= Alfredo Fuentes Hernández =

Colombian diplomat, lawyer and economist

Alfredo Fuentes Hernández is a Colombian diplomat, lawyer and economist. He was a partner at Colombian law firm Palacios Lleras. Since October 2015 he is a partner and CEO at the Colombian Law Firm "Fuentes Hernández Asesores SAS".

As the Director General for Legal Affairs, he became the interim Secretary General of the Andean Community of Nations in August 2006, after Allan Wagner Tizón's resignation. He was succeeded by Freddy Ehlers (Ecuador), in January 2007.

Fuentes was previously the executive director of the Cerrejón Foundation for the Institutional Strengthening, a program supported by thermal coal producer and exporter Cerrejon; and dean of the Faculty of Law at the University of the Andes, Colombia.

He is an alumnus of the University of the Andes, Colombia, and earned a Ford Foundation scholarship to attend Harvard University and Boston University.
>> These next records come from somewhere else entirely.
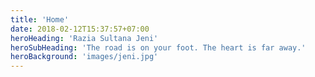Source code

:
 ```yaml
---
title: 'Home'
date: 2018-02-12T15:37:57+07:00
heroHeading: 'Razia Sultana Jeni'
heroSubHeading: 'The road is on your foot. The heart is far away.'
heroBackground: 'images/jeni.jpg'
---
```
He was awarded with the National Order of Merit decreed by the President of Ecuador in 2006, and the Order of Merit for Distinguished Services by Supreme Resolution of the President of Peru and the Minister of Foreign Affairs in 2008. He was also preselected by the Council of State in 2012 among the final three candidates for Magistrate of the Constitutional Court of Colombia.